A green roof is LOW maintenance not NO maintenance
The principles of a GreenRoofTops roof is that there should be just the right amount of substrate for the plants to grow in. This is very important as it must be enough to allow the sedum to flourish, but not enough for weeds and other invaders to become established. However we live in a climate with weather conditions that are not completely predictable and therefore what might be perfect one year may not be the same another. The substrate should provide enough nutrition and water holding capacity for the sedum, but not for weeds. The principle being that whilst weeds may become established during wet periods, then during a decent dry spell they will die out each summer and therefore will not be long term residents on your roof. This does mean however that you cannot always be looking at a lush green carpet of a roof. If you provide the conditions to enable the sedum to grow like that by for instance having a deep compost layer, giving much fertilizer and water then yes, your sedum will grow very well, will lower very profusely, and look great for a while. However you will end up looking at a mass of dead flower stems which can smother the growing plant and at the same time may get infested with weeds. What you should aim to achieve is a fairly short plant with a sprinkling of flowers. Dont be tempted to water it every time it looks a bit dry but leave it to its own devices unless you have reached that third or fourth week without rain which is unusual in this country. If you cannot water it at all, then usually it will be just fine. Sedum is one of the most drought resistant plants and it will out-live pretty much anything else on the roof so dont panic!
Sedum is a very responsive plant and is even more helpful to us in changing colour pretty readily. When very happy it is green and when stressed it will furn red.

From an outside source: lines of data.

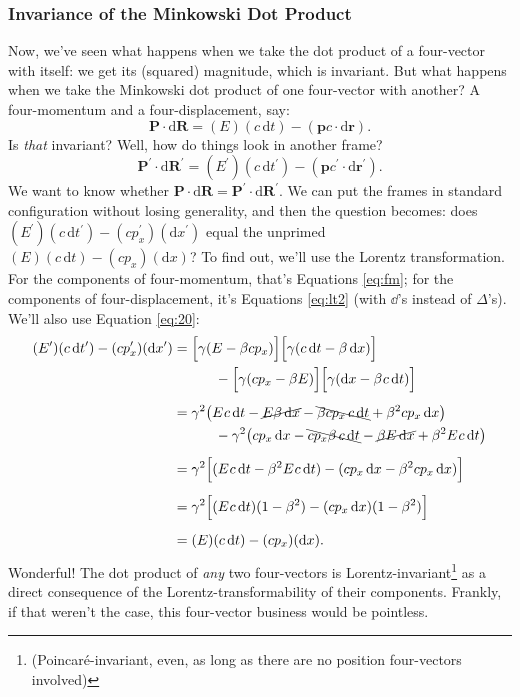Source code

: \documentclass[12pt]{article}
\renewcommand{\vv}[1]{\mathbf{#1}}
\newcommand{\dd}[1]{\mathrm{d}#1}
\begin{document}
\subsubsection{Invariance of the Minkowski Dot Product}

Now, we've seen what happens when we take the dot product of a four-vector with itself: we get its (squared) magnitude, which is invariant. But what happens when we take the Minkowski dot product of one four-vector with another? A four-momentum and a four-displacement, say:
\begin{equation*}
\vv P \cdot \dd \vv R = (E)(c \, \dd t) - (\vv p c \cdot \dd \vv r) .
\end{equation*}
Is \emph{that} invariant? Well, how do things look in another frame?
\begin{equation*}
\vv P^\prime \cdot \dd \vv R^\prime = (E^\prime)(c \, \dd t^\prime) - (\vv p c ^\prime \cdot \dd \vv r ^\prime) .
\end{equation*}
We want to know whether $\vv P \cdot \dd \vv R = \vv P^\prime \cdot \dd \vv R^\prime$. We can put the frames in standard configuration without losing generality, and then the question becomes: does $(E^\prime)(c \, \dd t^\prime) - (cp_x^\prime)(\dd x^\prime)$ equal the unprimed $(E)(c \, \dd t) - (cp_x)(\dd x)$? To find out, we'll use the Lorentz transformation. For the components of four-momentum, that's Equations \ref{eq:fm}; for the components of four-displacement, it's Equations \ref{eq:lt2} (with $\dd$'s instead of $\Delta$'s). We'll also use Equation \ref{eq:20}:
\begin{equation*}
\begin{split}
(E^\prime)(c \, \dd t^\prime) - (cp_x^\prime)(\dd x^\prime)&=\Bigl[ \gamma(E-\beta cp_x) \Bigr] \Bigl[ \gamma(c \, \dd t - \beta \, \dd x) \Bigr]\\
&\quad \quad \quad - \Bigl[ \gamma(cp_x - \beta E) \Bigr] \Bigl[ \gamma(\dd x - \beta \mkern1mu c \, \dd t) \Bigr]\\[5pt]
&=\gamma^2 \bigl( E \mkern1mu c \, \dd t - \cancel{E \beta \, \dd x} - \bcancel{\beta c p_x \, c \, \dd t} + \beta^2 c p_x \, \dd x \bigr) \\
&\quad \quad \quad - \gamma^2 \bigl( cp_x \, \dd x - \bcancel{c p_x \beta \, c \, \dd t} - \cancel{\beta E \, \dd x} + \beta^2 E \mkern1mu c \, \dd t \bigr) \\[5pt]
&=\gamma^2 \Bigl[ (E \mkern1mu c \, \dd t - \beta^2 E \mkern1mu c \, \dd t) - (cp_x \, \dd x - \beta^2 cp_x \, \dd x) \Bigr]\\[5pt]
&=\gamma^2 \Bigl[ (E \mkern1mu c \, \dd t)(1-\beta^2) - (cp_x \, \dd x)(1-\beta^2) \Bigr]\\[5pt]
&=(E)(c \, \dd t) - (cp_x) (\dd x).
\end{split}
\end{equation*}
Wonderful! The dot product of \emph{any} two four-vectors is Lorentz-invariant\footnote{(Poincar\'e-invariant, even, as long as there are no position four-vectors involved)} as a direct consequence of the Lorentz-transformability of their components. Frankly, if that weren't the case, this four-vector business would be pointless.
\end{document}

Some varieties are more reactive than others but they all do it to some extent. The stress levels of your sedum depend on the following: water, fertilizer and temperature. So during the winter when cold or the summer when dry it will naturally look redder. In the spring and autumn, then it should return to green. If it still looks red at these times of year then it needs fertilizer. For our blanket or module based roofs we recommend about 20g / m2 of a special slow release fertilizer ever 6 or 12 months depending on how your roof is looking.
Over a period of time as the natural base level of nutrients in the compost gets used up it is common for a the sedum on a roof to gradually get smaller and thinner, eventually bare patches will form. This may happen over a period of several years and you may not notice it happening. So I would recommend that you take a picture of your roof from time to time so you can see for instance what it looked like this time last year. If it is not so good then the chances are that it needs some fertilizer.
Weeds: If for any reason you have got a weed problem and they have not died out during the summer then they are best removed by puling. You can use a spot treatment of Glyposhate with a weed dabber which are sold for patios but be aware that it will also kill the sedum. The best policy is to tackle it before it gets to be a problem as you are less likely to damage too much of the sedum when removing the weeds.
If you do have bare patches then give the whole roof a good dose of fertilizer, if there are any good bits, then pull off a few cuttings and sprinkler them over the thin areas, then put a bit of compost on top to lightly cover but not completely bury the cuttings. Do this in the autumn or spring and they will root very readily. If in summer then watering several times a day until rooted is essential.